ドル/円は155.60円レベルで寄り付いたのちドル買い先行。156円に接近するも超えられず、その後は逆にドル売りに押されている。とくに夕方に掛けては下げ足を速め、一転して155円割れをうかがう動きに。結局、16時現在ではドルが小戻した155.30円前後で推移し、欧米市場を迎えていた。

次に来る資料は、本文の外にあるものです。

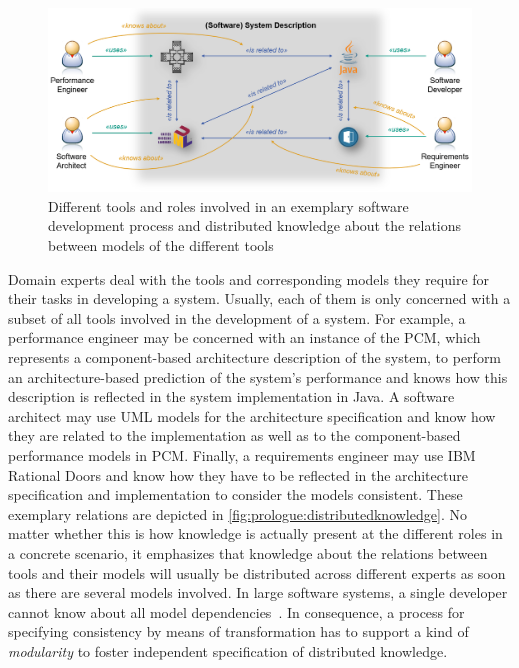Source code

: \begin{figure}
    \centering
    \includegraphics[width=\textwidth]{figures/prologue/distributed_knowledge.png}
    \caption[Tools and distributed knowledge in engineering processes]{Different tools and roles involved in an exemplary software development process and distributed knowledge about the relations between models of the different tools}
    \label{fig:prologue:distributedknowledge}
\end{figure}

Domain experts deal with the tools and corresponding models they require for their tasks in developing a system.
Usually, each of them is only concerned with a subset of all tools involved in the development of a system.
For example, a performance engineer may be concerned with an instance of the \gls{PCM}, which represents a component-based architecture description of the system, to perform an architecture-based prediction of the system's performance and knows how this description is reflected in the system implementation in Java.
A software architect may use \gls{UML} models for the architecture specification and know how they are related to the implementation as well as to the component-based performance models in \gls{PCM}.
Finally, a requirements engineer may use IBM Rational Doors and know how they have to be reflected in the architecture specification and implementation to consider the models consistent.
These exemplary relations are depicted in \autoref{fig:prologue:distributedknowledge}.
No matter whether this is how knowledge is actually present at the different roles in a concrete scenario, it emphasizes that knowledge about the relations between tools and their models will usually be distributed across different experts as soon as there are several models involved.
In large software systems, a single developer cannot know about all model dependencies~\cite{petrenko2008a}.
In consequence, a process for specifying consistency by means of transformation has to support a kind of \emph{modularity} to foster independent specification of distributed knowledge.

一方、材料的に注視されていたものは「ECB金融政策」と「ガザ情勢」について。
前者は、昨日ECBが金融政策理事会の結果として「0.25%利下げ」を発表。これそのものは予想通りながら、市場の関心を集めていた先行き、来7月の見通しについて「追加緩和を行うか否かを明言しなかった」ことが逆に話題に。ただ、ロイターは「ECB幹部らが7月理事会での追加利下げの可能性は低いとみており、焦点は9月理事会だと認識」−−と伝えていた。なお、IMF報道官からは、「ECBによる利下げ開始は適切」とした好感発言も聞かれていたようだ。

対して後者は、米英独など17ヵ国が、イスラエルとハマスの双方に停戦を呼びかける共同声明を発表。また米英独仏の4ヵ国首脳は、バイデン大統領が明らかにしたガザでの新たな停戦案について、「これ以上遅らせることなく実行に移す」よう呼び掛ける声明も発表していた。そうしたなか、米紙WSJはガザ地区指導者が「イスラエルは恒久停戦を約束した場合に限り受け入れるとアラブの仲介国に伝えた」と報じていたが、イスラエルのネタニヤフ首相は元から恒久停戦を否定している。なかなか進展も予想しにくい状況だ。

<< 欧米市場の見通し >>

ドル/円はここ数日、上下に振れる乱高下をたどっているが、結局のところ154.50-156.50円というややワイドなレンジ取引。つまり、明確な方向性は依然として乏しい状況にある。そんな一進一退がいましばらく続く展開も否定できないが、以前もレポートしたように、本NY時間には米雇用統計の発表が予定されている。もちろん数字如何といった面は否定できないものの、発表前後にはいよいよレンジ放れを試す公算が大きいだろう。
来週予定されている日米中銀会合が注視されており、様々な思惑が飛び交っている。とくに米国については、依然として発表される指標を受けた一喜一憂がいまだ続いているようだ。そうした意味も含め、本日発表の5月米雇用統計は大いに注目されている。足もとについては、再び米利下げ観測が強まっているようで為替市場はドル安に傾斜しているが、仮に米雇用統計が好数字となれば流れが一変するような展開をたどる可能性もある。

テクニカルに見た場合、最近のドル/円相場は前述したように154.50-156.50円の2円レンジ。ただ、重要材料が控える本日NY時間にレンジ放れを達成するとの見方がある。上方向、156.50円を超えた場合には157円回復から、5月末高値の157.71円がターゲットに。それに対して下方向はというと、5月16日安値153.60円を目指す展開か。その少し下には一目均衡表の先行帯の雲の下限も位置している。

本日は米経済指標として、5月の雇用統計や4月の卸売売上高などが発表される予定となっている。改めて指摘するまでもなく、とくに関心を集めているのが前者で、うち非農業者雇用数はプラス18万人、失業率は3.9%が見込まれているようだ。5日のADP雇用統計、6日の新規失業保険申請件数と連日冴えない雇用データが発表されているが、果たして本日はどんな数字となるのだろうか。

そんな本日欧米時間のドル/円予想レンジは154.50-156.00円。ドル高・円安方向は先日東京でとどかなかった156円レベルが最初の抵抗。超えると短期レンジの上限156円半ばを目指す。
対するドル安・円高方向は、4日に記録した安値154.55円は強いサポート。ただ155円を割り込むと、下値余地が広がる可能性もある。